Une sombre décennie
Le Droit — Pierre Jury
le 10 septembre 2011
Dix ans déjà depuis la tragédie du 11 septembre 2001. La plus difficile épreuve a été évidemment celle des familles des victimes. Chaque mention du triste anniversaire doit rappeler l’immense vide que leur départ soudain a créé. Pour tous les Nord-Américains, et pour des millions d’autres à travers le monde, le 11 septembre a marqué un resserrement des pratiques de sécurité autour de nombreux gestes du quotidien. Cela va du bénin comme d’éviter les pylônes de ciment autour de l’ambassade des États-Unis à Ottawa, aux ennuis incessants nourris par l’obsession de la sécurité dans les aéroports, aux frontières, autour du Parlement et des édifices fédéraux, etc.

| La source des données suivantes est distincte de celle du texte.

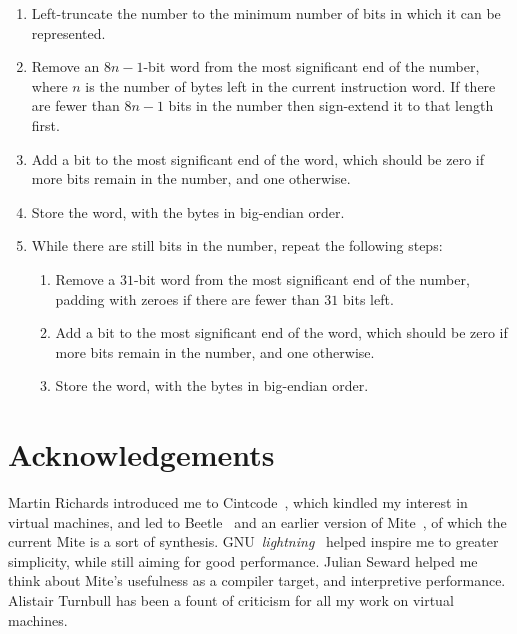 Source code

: \documentclass[english]{scrartcl}
\begin{document}
\begin{enumerate}
\item Left-truncate the number to the minimum number of bits in which it can
be represented.

\item Remove an $8n-1$-bit word from the most significant end of the number,
where $n$ is the number of bytes left in the current instruction word. If
there are fewer than $8n-1$ bits in the number then sign-extend it to that
length first.

\item Add a bit to the most significant end of the word, which should be
zero if more bits remain in the number, and one otherwise.

\item Store the word, with the bytes in big-endian order.

\item While there are still bits in the number, repeat the following steps:

\begin{enumerate}

\item Remove a $31$-bit word from the most significant end of the number,
padding with zeroes if there are fewer than $31$ bits left.

\item Add a bit to the most significant end of the word, which should be
zero if more bits remain in the number, and one otherwise.

\item Store the word, with the bytes in big-endian order.
\end{enumerate}

\end{enumerate}



\section{Acknowledgements}

Martin Richards introduced me to Cintcode~\cite{cintcode}, which kindled my
interest in virtual machines, and led to Beetle~\cite{beetledis} and an
earlier version of Mite~\cite{mite}, of which the current Mite is a sort of
synthesis. GNU~\emph{lightning}~\cite{lightning} helped inspire me to
greater simplicity, while still aiming for good performance. Julian Seward
helped me think about Mite's usefulness as a compiler target, and
interpretive performance. Alistair Turnbull has been a fount of criticism
for all my work on virtual machines.




\end{document}
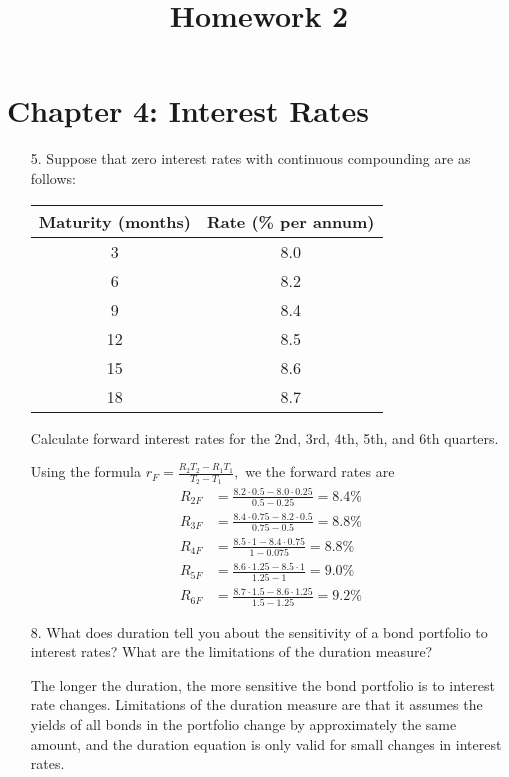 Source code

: \documentclass{article}
\begin{document}
\title{Homework 2}
\maketitle
\thispagestyle{fancy}

\section*{Chapter 4: Interest Rates}

\begin{itemize}
	\item[5.] Suppose that zero interest rates with continuous compounding are as follows:
		\begin{center}
			\begin{tabular}{cc}
				Maturity (months) & Rate (\% per annum) \\
				\hline
				3 & 8.0 \\
				6 & 8.2 \\
				9 & 8.4 \\
				12 & 8.5 \\
				15 & 8.6 \\
				18 & 8.7
			\end{tabular}
		\end{center}
		Calculate forward interest rates for the 2nd, 3rd, 4th, 5th, and 6th quarters.
		\begin{soln}
			Using the formula $r_F=\frac{R_2T_2-R_1T_1}{T_2-T_1},$ we the forward rates are
			\begin{align*}
				R_{2F} &= \frac{8.2\cdot 0.5-8.0\cdot0.25}{0.5-0.25} = 8.4\% \\
				R_{3F} &= \frac{8.4\cdot 0.75-8.2\cdot 0.5}{0.75-0.5} = 8.8\% \\
				R_{4F} &= \frac{8.5\cdot 1 - 8.4\cdot 0.75}{1-0.075} = 8.8\% \\
				R_{5F} &= \frac{8.6\cdot 1.25 - 8.5\cdot 1}{1.25-1} = 9.0\% \\
				R_{6F} &= \frac{8.7\cdot 1.5-8.6\cdot 1.25}{1.5-1.25} = 9.2\%
			\end{align*}
		\end{soln}

	\item[8.] What does duration tell you about the sensitivity of a bond portfolio to interest rates? What are the limitations of the duration measure?
		\begin{answer*}
			The longer the duration, the more sensitive the bond portfolio is to interest rate changes. Limitations of the duration measure are that it assumes the yields of all bonds in the portfolio change by approximately the same amount, and the duration equation is only valid for small changes in interest rates.
		\end{answer*}


\end{itemize}
\end{document}
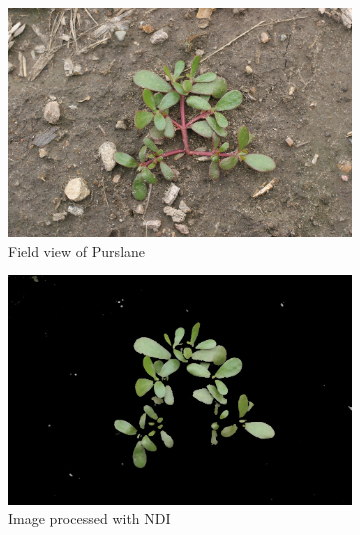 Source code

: \documentclass[letterpaper]{article}
\begin{document}
{\begin{figure}[h]
	\centering
	\begin{subfigure}[t]{.30\textwidth}
	  \centering
	  \includegraphics[width=1\linewidth]{figures/purslane.png}
	  \caption{Field view of Purslane}
	  \label{fig:original}
	\end{subfigure}
	\begin{subfigure}[t]{.30\textwidth}
	  \centering
	  \includegraphics[width=1\linewidth]{figures/ndi-purslane.jpg}
	  \caption{Image processed with NDI}
	  \label{fig:ndi}
	\end{subfigure}
	\begin{subfigure}[t]{.30\textwidth}

\end{subfigure}
\end{figure}}
\end{document}
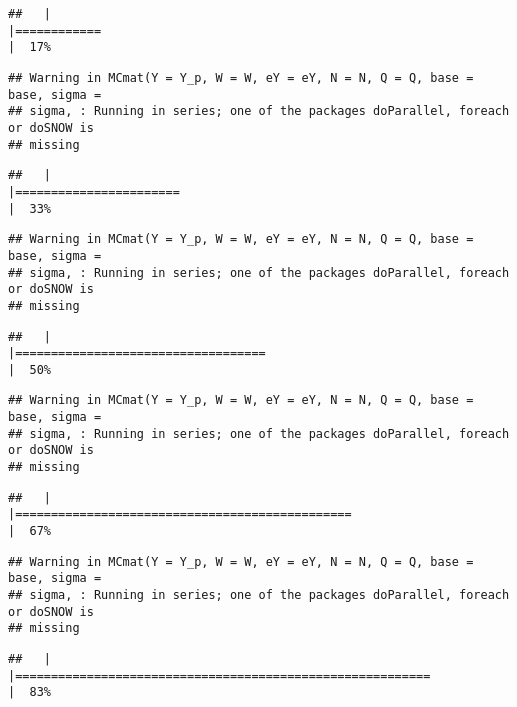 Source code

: \documentclass[]{article}
\begin{document}
\begin{verbatim}
##   |                                                                              |============                                                          |  17%
\end{verbatim}

\begin{verbatim}
## Warning in MCmat(Y = Y_p, W = W, eY = eY, N = N, Q = Q, base = base, sigma =
## sigma, : Running in series; one of the packages doParallel, foreach or doSNOW is
## missing
\end{verbatim}

\begin{verbatim}
##   |                                                                              |=======================                                               |  33%
\end{verbatim}

\begin{verbatim}
## Warning in MCmat(Y = Y_p, W = W, eY = eY, N = N, Q = Q, base = base, sigma =
## sigma, : Running in series; one of the packages doParallel, foreach or doSNOW is
## missing
\end{verbatim}

\begin{verbatim}
##   |                                                                              |===================================                                   |  50%
\end{verbatim}

\begin{verbatim}
## Warning in MCmat(Y = Y_p, W = W, eY = eY, N = N, Q = Q, base = base, sigma =
## sigma, : Running in series; one of the packages doParallel, foreach or doSNOW is
## missing
\end{verbatim}

\begin{verbatim}
##   |                                                                              |===============================================                       |  67%
\end{verbatim}

\begin{verbatim}
## Warning in MCmat(Y = Y_p, W = W, eY = eY, N = N, Q = Q, base = base, sigma =
## sigma, : Running in series; one of the packages doParallel, foreach or doSNOW is
## missing
\end{verbatim}

\begin{verbatim}
##   |                                                                              |==========================================================            |  83%
\end{verbatim}
\end{document}
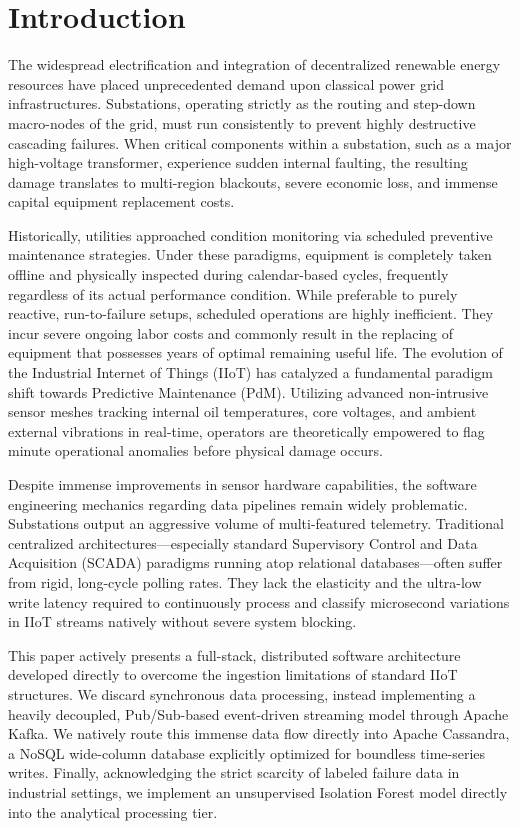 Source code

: \documentclass[12pt, a4paper]{article}
\begin{document}
\newpage

\section{Introduction}

The widespread electrification and integration of decentralized renewable energy resources have placed unprecedented demand upon classical power grid infrastructures. Substations, operating strictly as the routing and step-down macro-nodes of the grid, must run consistently to prevent highly destructive cascading failures. When critical components within a substation, such as a major high-voltage transformer, experience sudden internal faulting, the resulting damage translates to multi-region blackouts, severe economic loss, and immense capital equipment replacement costs. 

Historically, utilities approached condition monitoring via scheduled preventive maintenance strategies. Under these paradigms, equipment is completely taken offline and physically inspected during calendar-based cycles, frequently regardless of its actual performance condition. While preferable to purely reactive, run-to-failure setups, scheduled operations are highly inefficient. They incur severe ongoing labor costs and commonly result in the replacing of equipment that possesses years of optimal remaining useful life. The evolution of the Industrial Internet of Things (IIoT) has catalyzed a fundamental paradigm shift towards Predictive Maintenance (PdM). Utilizing advanced non-intrusive sensor meshes tracking internal oil temperatures, core voltages, and ambient external vibrations in real-time, operators are theoretically empowered to flag minute operational anomalies before physical damage occurs.

Despite immense improvements in sensor hardware capabilities, the software engineering mechanics regarding data pipelines remain widely problematic. Substations output an aggressive volume of multi-featured telemetry. Traditional centralized architectures—especially standard Supervisory Control and Data Acquisition (SCADA) paradigms running atop relational databases—often suffer from rigid, long-cycle polling rates. They lack the elasticity and the ultra-low write latency required to continuously process and classify microsecond variations in IIoT streams natively without severe system blocking. 

This paper actively presents a full-stack, distributed software architecture developed directly to overcome the ingestion limitations of standard IIoT structures. We discard synchronous data processing, instead implementing a heavily decoupled, Pub/Sub-based event-driven streaming model through Apache Kafka. We natively route this immense data flow directly into Apache Cassandra, a NoSQL wide-column database explicitly optimized for boundless time-series writes. Finally, acknowledging the strict scarcity of labeled failure data in industrial settings, we implement an unsupervised Isolation Forest model directly into the analytical processing tier.
\end{document}
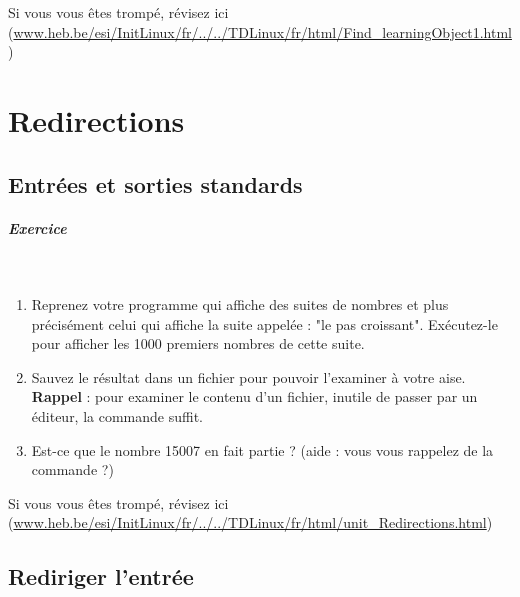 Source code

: \documentclass[11pt,a4paper]{article}
\begin{document}
            \par
        
			\par\medskip Si vous vous \^etes tromp\'e, r\'evisez ici (\url{www.heb.be/esi/InitLinux/fr/../../TDLinux/fr/html/Find\_learningObject1.html})
            \par
        \section{Redirections}\subsection{Entr\'ees et sorties standards}
			
		\subparagraph{Exercice} 
		
					\textcolor{white}{.} \par
				
            \par
        
					\begin{enumerate}
				
			\item 
						Reprenez votre programme qui affiche
						des suites de nombres et plus pr\'ecis\'ement
						celui qui affiche la suite appel\'ee :
						"le pas croissant".
						Ex\'ecutez-le pour
						afficher les 1000 premiers nombres de cette suite.
					
			\item 
						Sauvez le r\'esultat dans un fichier
						pour pouvoir l'examiner \`a votre aise.
						\textbf{Rappel} :
						pour examiner le contenu d'un fichier,
						inutile de passer par un \'editeur,
						la commande
						\verb@more@
						suffit.
					
			\item 
						Est-ce que le nombre 15007 en fait partie ?
						(aide : vous vous rappelez de la commande
						\verb@grep@ ?)
					
					\end{enumerate}
				Si vous vous \^etes tromp\'e, r\'evisez ici (\url{www.heb.be/esi/InitLinux/fr/../../TDLinux/fr/html/unit\_Redirections.html})
            \par
        \subsection{Rediriger l'entr\'ee}
			
\end{document}
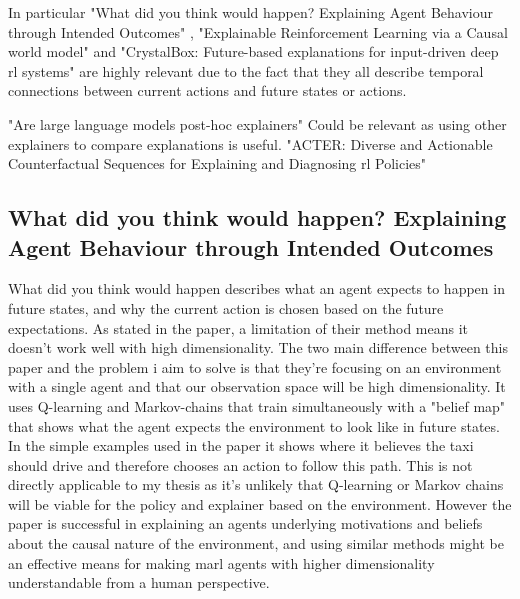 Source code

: \documentclass[UKenglish]{uiomasterthesis}
\begin{document}
In particular "What did you think would happen? Explaining Agent Behaviour through Intended Outcomes" \cite{yau2020did}, "Explainable Reinforcement Learning via a Causal world model" \cite{yu2024explainable} and "CrystalBox: Future-based explanations for input-driven deep \ac{rl} systems" \cite{patel2024crystalbox} are highly relevant due to the fact that they all describe temporal connections between current actions and future states or actions.

"Are large language models post-hoc explainers" \cite{kroeger2024large} Could be relevant as using other explainers to compare explanations is useful. "ACTER: Diverse and Actionable Counterfactual Sequences for Explaining and Diagnosing \ac{rl} Policies" \cite{gajcin2024acter} 

\subsection{What did you think would happen? Explaining Agent Behaviour through Intended Outcomes}
What did you think would happen describes what an agent expects to happen in future states, and why the current action is chosen based on the future expectations. As stated in the paper, a limitation of their method means it doesn't work well with high dimensionality. The two main difference between this paper and the problem i aim to solve is that they're focusing on an environment with a single agent and that our observation space will be high dimensionality. It uses Q-learning and Markov-chains that train simultaneously with a "belief map" that shows what the agent expects the environment to look like in future states. In the simple examples used in the paper it shows where it believes the taxi should drive and therefore chooses an action to follow this path. This is not directly applicable to my thesis as it's unlikely that Q-learning or Markov chains will be viable for the policy and explainer based on the environment. However the paper is successful in explaining an agents underlying motivations and beliefs about the causal nature of the environment, and using similar methods might be an effective means for making \ac{marl} agents with higher dimensionality understandable from a human perspective. %

\end{document}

Bref, pas moyen d’oublier que le monde a changé, ce jour-là. La formule est éculée mais elle s’est avérée : plus rien n’était pareil après que les États-Unis ont été la cible de cette attaque sanglante.
D’un statut de virtuel inconnu, Oussama ben Laden est passé au rang d’un criminel mondialement reconnu et recherché. Un peu partout, des émules s’inspirant de l’action terroriste du mouvement al-Qaïda ont poursuivi leurs attentats, entre autres, au Maroc en 2003, en Espagne en 2004, et en Angleterre, en 2005, en Algérie en 2007. D’autres cellules qui s’inspirent plus ou moins librement d’al-Qaïda ont revendiqué d’autres attaques terroristes, surtout au Moyen-Orient.
Le Canada a été épargné, mais plusieurs rappellent à intervalles réguliers – et encore cette semaine – que ce sentiment de sécurité ne nous place pas à l’abri de toute attaque. Plusieurs y ont pensé. Rappelons l’arrestation en 2006, à Toronto, de 18 islamistes qui complotaient des attentats contre des centrales nucléaires, la Gendarmerie royale du Canada à Ottawa et le Parlement.
Tout ceci justifie, aux yeux de plusieurs, toutes les mesures de sécurité qui ont modifié nos comportements depuis 2001. En ce sens, la théorie à l’effet qu’al-Qaïda a gagné son pari tient la route jusqu’à un certain point. Toutes ces mesures préventives rappellent aux Canadiens l’existence d’une menace islamiste. Nos budgets de sécurité ont explosé. Dans le cas des États-Unis, Radio-Canada a avancé que tous ces dispositifs coûtaient au bas mot 92 milliards $ par an, cinq fois plus qu’avant 2001. Ce qui signifie qu’en plus de subir des désagréments, les contribuables doivent aussi en payer la facture. En temps normal, ça va. Mais quand l’économie chancelle, tous ces milliards sont des poids sur une éventuelle reprise.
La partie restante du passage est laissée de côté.